The Legislature enacted the gas cap in September as fuel prices skyrocketed because of supply disruptions caused by two Gulf Coast hurricanes. But the measure did not apply to retail gasoline suppliers, and continued high prices at the pump fueled consumer and political discontent with the law.
“I am pleased that Hawai’i consumers will no longer be subject tot he failed experiment to artificially control gas prices,” Lingle said in prepared remarks.
While the gas cap got much attention during the Legislature’s session, which ended May 4, lawmakers also passed measures to increase penalties for identity theft and mandated a 30-year prison sentence for criminals convicted of three violent felonies. Lingle has signed those bills into law, as well as a minimum one-year prison sentence for persons who use a computer to try and lure minors to have sex.

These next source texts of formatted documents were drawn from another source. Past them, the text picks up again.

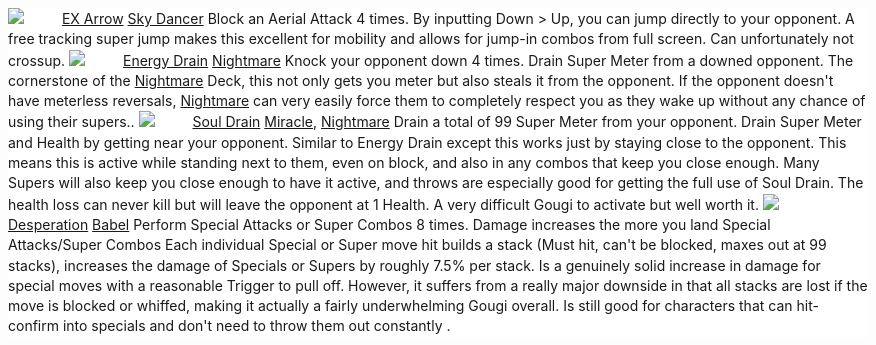   <tr id="exarrow">
    <td><img src="/images/gougi/exarrow.png" style="min-width:50px" /></td>
    <td><a href="#exarrow">EX Arrow</a></td>
    <td><a href="#skydancer">Sky Dancer</a></td>
    <td>Block an Aerial Attack 4 times.</td>
    <td>By inputting Down > Up, you can jump directly to your opponent.</td>
    <td>
      A free tracking super jump makes this excellent for mobility and allows
      for jump-in combos from full screen. Can unfortunately not crossup.
    </td>
  </tr>

  <tr id="energydrain">
    <td><img src="/images/gougi/energydrain.png" style="min-width:50px" /></td>
    <td><a href="#energydrain">Energy Drain</a></td>
    <td><a href="#nightmare">Nightmare</a></td>
    <td>Knock your opponent down 4 times.</td>
    <td>Drain Super Meter from a downed opponent.</td>
    <td>
      The cornerstone of the <a href="#nightmare">Nightmare</a> Deck, this not only gets you meter but
      also steals it from the opponent. If the opponent doesn't have meterless
      reversals, <a href="#nightmare">Nightmare</a> can very easily force them to completely respect you
      as they wake up without any chance of using their supers..
    </td>
  </tr>

  <tr id="souldrain">
    <td><img src="/images/gougi/souldrain.png" style="min-width:50px" /></td>
    <td><a href="#souldrain">Soul Drain</a></td>
    <td><a href="#miracle">Miracle</a>, <a href="#nightmare">Nightmare</a></td>
    <td>Drain a total of 99 Super Meter from your opponent.</td>
    <td>Drain Super Meter and Health by getting near your opponent.</td>
    <td>
      Similar to Energy Drain except this works just by staying close to the
      opponent. This means this is active while standing next to them, even on
      block, and also in any combos that keep you close enough. Many Supers will
      also keep you close enough to have it active, and throws are especially
      good for getting the full use of Soul Drain. The health loss can never
      kill but will leave the opponent at 1 Health. A very difficult Gougi to
      activate but well worth it.
    </td>
  </tr>

  <tr id="desperation">
    <td><img src="/images/gougi/desperation.png" style="min-width:50px" /></td>
    <td><a href="#desperation">Desperation</a></td>
    <td><a href="#babel">Babel</a></td>
    <td>Perform Special Attacks or Super Combos 8 times.</td>
    <td>Damage increases the more you land Special Attacks/Super Combos</td>
    <td>
      Each individual Special or Super move hit builds a stack (Must hit, can't
      be blocked, maxes out at 99 stacks), increases the damage of Specials or
      Supers by roughly 7.5% per stack. Is a genuinely solid increase in damage
      for special moves with a reasonable Trigger to pull off. However, it
      suffers from a really major downside in that all stacks are lost if the
      move is blocked or whiffed, making it actually a fairly underwhelming
      Gougi overall. Is still good for characters that can hit-confirm into
      specials and don't need to throw them out constantly .
    </td>
  </tr>
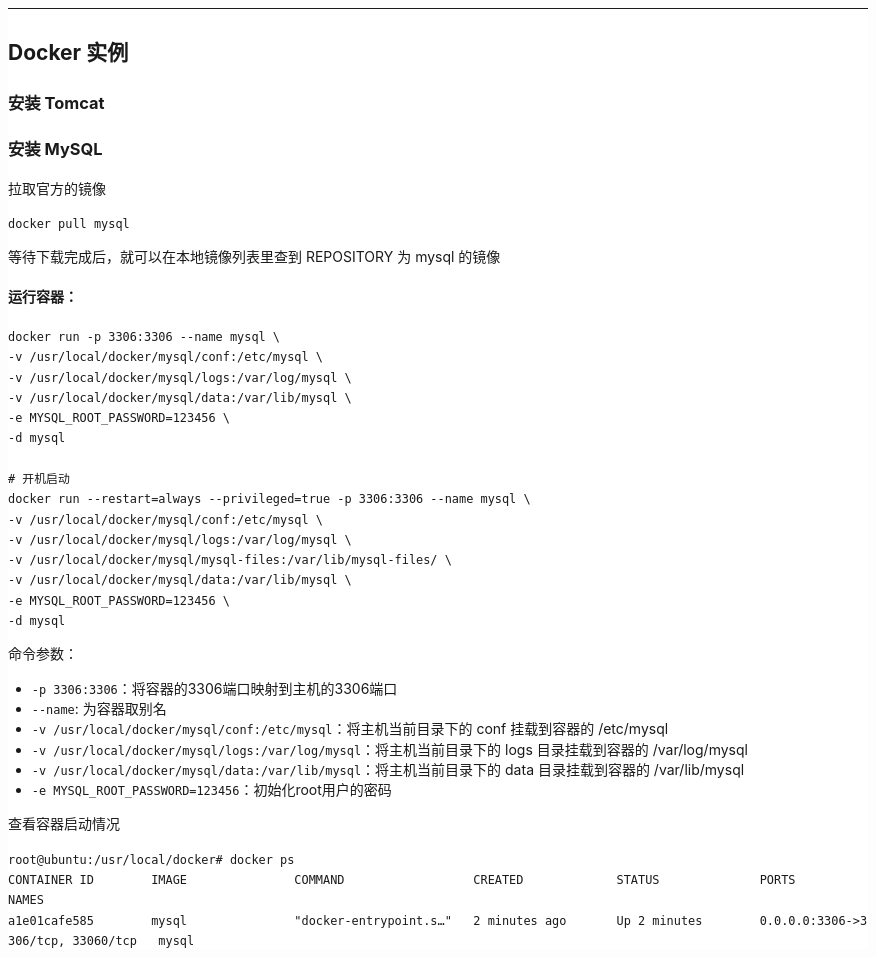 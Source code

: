 ------



## Docker 实例

### 安装 Tomcat

### 安装 MySQL

拉取官方的镜像

```shell
docker pull mysql
```

等待下载完成后，就可以在本地镜像列表里查到 REPOSITORY 为 mysql 的镜像

#### 运行容器：

```shell
docker run -p 3306:3306 --name mysql \
-v /usr/local/docker/mysql/conf:/etc/mysql \
-v /usr/local/docker/mysql/logs:/var/log/mysql \
-v /usr/local/docker/mysql/data:/var/lib/mysql \
-e MYSQL_ROOT_PASSWORD=123456 \
-d mysql

# 开机启动
docker run --restart=always --privileged=true -p 3306:3306 --name mysql \
-v /usr/local/docker/mysql/conf:/etc/mysql \
-v /usr/local/docker/mysql/logs:/var/log/mysql \
-v /usr/local/docker/mysql/mysql-files:/var/lib/mysql-files/ \
-v /usr/local/docker/mysql/data:/var/lib/mysql \
-e MYSQL_ROOT_PASSWORD=123456 \
-d mysql
```

命令参数：

- `-p 3306:3306`：将容器的3306端口映射到主机的3306端口
- `--name`: 为容器取别名
- `-v /usr/local/docker/mysql/conf:/etc/mysql`：将主机当前目录下的 conf 挂载到容器的 /etc/mysql
- `-v /usr/local/docker/mysql/logs:/var/log/mysql`：将主机当前目录下的 logs 目录挂载到容器的 /var/log/mysql
- `-v /usr/local/docker/mysql/data:/var/lib/mysql`：将主机当前目录下的 data 目录挂载到容器的 /var/lib/mysql
- `-e MYSQL_ROOT_PASSWORD=123456`：初始化root用户的密码

查看容器启动情况

```shell
root@ubuntu:/usr/local/docker# docker ps
CONTAINER ID        IMAGE               COMMAND                  CREATED             STATUS              PORTS                               NAMES
a1e01cafe585        mysql               "docker-entrypoint.s…"   2 minutes ago       Up 2 minutes        0.0.0.0:3306->3306/tcp, 33060/tcp   mysql
```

The Legislature also approved a $58 million package to cut income taxes and give some relief to flood victims, increased cigarette taxes by 20 cents a pack, and boosted school construction by nearly $235 million.
The Idaho Legislature, in a one-day special legislative session Aug. 25, approved a proposal by Gov. James E. Risch (R) to raise the state sales tax 1 cent in order to cut property taxes by 20 percent. The proposal now must be approved in a statewide vote on Election Day.
The measure would eliminate the portion of the property tax that goes to education, resulting in a $260 million cut. The cut to education would be made up with $50 million from the state surplus and $210 million generated by raising the state sales tax from 5 percent to 6 percent. Risch, who is running for his old job as lieutenant governor this November, was appointed to serve the remainder of Republican Gov. Dirk Kempthorne’s term after he became secretary of the U.S. Interior Department in May.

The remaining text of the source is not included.